— Work instructions —
Would you please copy each line below that includes the string "Node"?

(Collected data)
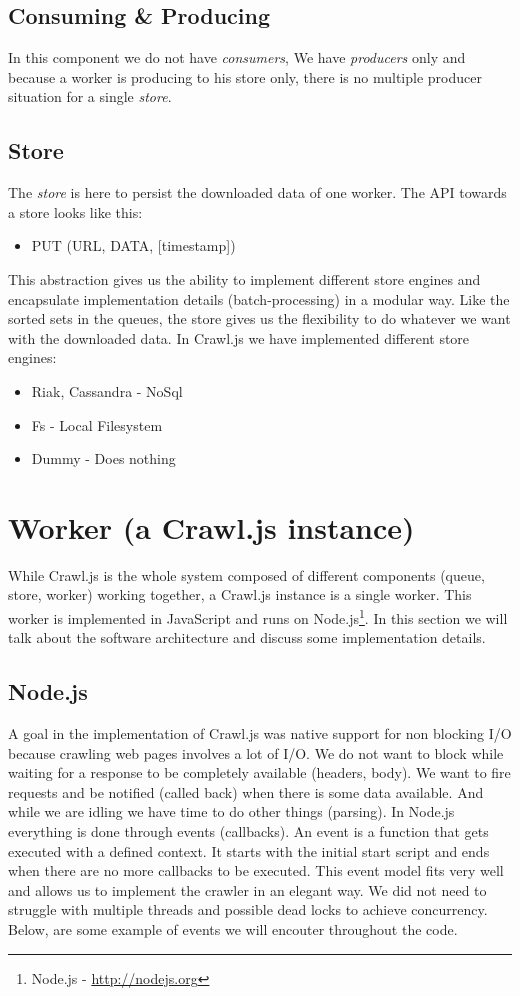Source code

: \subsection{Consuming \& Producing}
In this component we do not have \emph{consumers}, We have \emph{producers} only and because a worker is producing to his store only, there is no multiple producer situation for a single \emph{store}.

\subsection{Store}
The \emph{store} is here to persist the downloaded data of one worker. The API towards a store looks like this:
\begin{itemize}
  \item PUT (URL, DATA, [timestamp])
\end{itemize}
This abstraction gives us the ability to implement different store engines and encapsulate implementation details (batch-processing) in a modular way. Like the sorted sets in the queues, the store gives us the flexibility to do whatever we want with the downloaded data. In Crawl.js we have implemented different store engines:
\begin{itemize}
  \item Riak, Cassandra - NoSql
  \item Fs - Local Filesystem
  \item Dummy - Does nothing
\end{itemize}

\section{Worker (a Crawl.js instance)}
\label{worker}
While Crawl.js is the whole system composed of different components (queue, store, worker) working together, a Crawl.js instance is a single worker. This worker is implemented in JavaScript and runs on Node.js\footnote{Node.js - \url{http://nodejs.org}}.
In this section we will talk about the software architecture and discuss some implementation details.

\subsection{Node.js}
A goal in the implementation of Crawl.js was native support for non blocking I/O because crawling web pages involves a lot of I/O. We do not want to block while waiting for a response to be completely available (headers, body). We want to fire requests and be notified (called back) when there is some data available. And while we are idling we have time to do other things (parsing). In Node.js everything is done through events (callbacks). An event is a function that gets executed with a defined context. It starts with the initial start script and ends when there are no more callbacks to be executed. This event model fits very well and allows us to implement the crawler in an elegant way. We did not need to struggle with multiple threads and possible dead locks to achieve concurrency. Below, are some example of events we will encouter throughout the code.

— Solution below —
While Crawl.js is the whole system composed of different components (queue, store, worker) working together, a Crawl.js instance is a single worker. This worker is implemented in JavaScript and runs on Node.js\footnote{Node.js - \url{http://nodejs.org}}.
\subsection{Node.js}
A goal in the implementation of Crawl.js was native support for non blocking I/O because crawling web pages involves a lot of I/O. We do not want to block while waiting for a response to be completely available (headers, body). We want to fire requests and be notified (called back) when there is some data available. And while we are idling we have time to do other things (parsing). In Node.js everything is done through events (callbacks). An event is a function that gets executed with a defined context. It starts with the initial start script and ends when there are no more callbacks to be executed. This event model fits very well and allows us to implement the crawler in an elegant way. We did not need to struggle with multiple threads and possible dead locks to achieve concurrency. Below, are some example of events we will encouter throughout the code.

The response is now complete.